My Beginning of a Unique, Intellectual and Interdisciplinary Summer Journey

Hello, fellow researchers! My name is Sachit Anand. I am an incoming sophomore majoring in Neuroscience and Computer Science on the pre-med track, and very excited to be working on my independent research this summer. 

A little bit about me: I am curious, enjoy reading about the human brain and Artificial Intelligence, and constantly seek new learning opportunities. 

About my interests and goals: I have always been fascinated by the intricacies of the brain, especially its intelligence. I spend hours reading anatomy texts and memoirs of neurosurgeons and brain diseases. I am also intrigued by the recent advances in Artificial Intelligence and Cognitive Computing and the many ways that these technologies are assisting in transforming our understanding of human brain functions. My interest in cognitive science has led me to pursue the interdisciplinary study of Neuroscience and Computer Science.
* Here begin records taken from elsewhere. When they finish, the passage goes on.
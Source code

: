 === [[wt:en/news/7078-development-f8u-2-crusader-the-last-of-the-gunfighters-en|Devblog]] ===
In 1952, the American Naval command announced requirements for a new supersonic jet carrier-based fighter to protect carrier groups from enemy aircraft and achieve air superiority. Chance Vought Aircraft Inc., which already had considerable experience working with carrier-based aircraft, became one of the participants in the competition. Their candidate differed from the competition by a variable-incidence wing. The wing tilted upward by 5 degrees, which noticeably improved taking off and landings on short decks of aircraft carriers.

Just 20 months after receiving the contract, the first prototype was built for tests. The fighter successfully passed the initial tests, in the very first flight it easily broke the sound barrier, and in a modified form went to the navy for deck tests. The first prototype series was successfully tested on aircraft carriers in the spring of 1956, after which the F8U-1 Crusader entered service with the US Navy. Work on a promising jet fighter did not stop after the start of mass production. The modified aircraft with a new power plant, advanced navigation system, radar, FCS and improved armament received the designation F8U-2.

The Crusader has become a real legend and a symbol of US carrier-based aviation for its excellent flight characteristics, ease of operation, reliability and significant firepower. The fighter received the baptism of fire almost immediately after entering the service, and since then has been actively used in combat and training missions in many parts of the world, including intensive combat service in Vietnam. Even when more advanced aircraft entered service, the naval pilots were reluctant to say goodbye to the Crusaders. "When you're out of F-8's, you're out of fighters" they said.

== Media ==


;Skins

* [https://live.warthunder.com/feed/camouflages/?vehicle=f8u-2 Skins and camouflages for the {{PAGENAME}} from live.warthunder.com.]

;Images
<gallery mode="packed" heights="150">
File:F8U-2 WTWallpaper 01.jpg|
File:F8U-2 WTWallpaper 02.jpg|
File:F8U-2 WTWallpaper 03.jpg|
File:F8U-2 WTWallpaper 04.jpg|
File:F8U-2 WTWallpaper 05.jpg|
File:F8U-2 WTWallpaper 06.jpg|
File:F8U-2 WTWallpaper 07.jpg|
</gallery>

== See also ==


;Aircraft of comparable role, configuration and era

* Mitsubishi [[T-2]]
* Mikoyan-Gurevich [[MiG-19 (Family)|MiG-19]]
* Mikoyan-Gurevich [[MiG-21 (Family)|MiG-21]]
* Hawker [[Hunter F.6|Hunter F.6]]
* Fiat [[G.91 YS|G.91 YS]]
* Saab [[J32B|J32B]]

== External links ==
I look forward to a future where I hope to apply the knowledge and skills gained at the University of Pittsburgh and beyond to successfully build Artificial Intelligence solutions that can change and benefit many aspects of healthcare, assisting providers and improving patient experiences and outcomes. 

The Brackenridge Fellowship: The fellowship provides the necessary resources and time for pursuing my independent research. The fellowship also facilitates interactions with people from other disciplines, working together and sharing ideas on complex problems, fostering learning across many fields of study. Throughout the summer, I will be attaining valuable learning experiences to carry and apply for the rest of my undergraduate school and beyond.    

My research: I am working on my independent research with my mentor Dr. Uma Ramana Satyavolu, on the contribution of health humanities to understanding and resolving Artificial Intelligence algorithmic bias in healthcare for the near future. Artificial Intelligence was founded decades ago on the presumption that machines could emulate human cognitive functions in the future. The early research decades ago on such advanced technologies paved the way for computer scientists to develop Artificial Intelligence systems that now have broader applicability, including applications in healthcare, where medical professionals are beginning to see them as powerful partners. However, algorithmic bias is creating challenges for using Artificial Intelligence in healthcare as the algorithms are making erroneous conclusions that could prove harmful and discriminatory against some groups of people. It is crucial to address algorithmic bias before applying predictive algorithms for decision-making in the clinical atmosphere. Artificial Intelligence solutions need large datasets to learn and perform decisions, but data relating to ethnic, racial, gender, and socioeconomic groups of the human population, are not sufficiently and accurately represented in the modern healthcare datasets. The data disparities lead to unfair representation by algorithms, exacerbating healthcare inequalities. The research project will review algorithmic bias, including drawing on the humanities to understand individual and societal health conditions and propose sustainable approaches for positioning these advanced automated technologies in healthcare.

Why the research is essential: Undoubtedly, the influence of Artificial Intelligence in healthcare will be tremendous in the future as it promises to propel innovations in supporting providers and patients with every facet of the care. One of the current challenges is the availability of highly curated and diverse centralized data, posing a barrier to implementing Artificial Intelligence-driven healthcare solutions. It is necessary to understand and address the ethical issue of algorithmic bias for such innovations in healthcare to scale.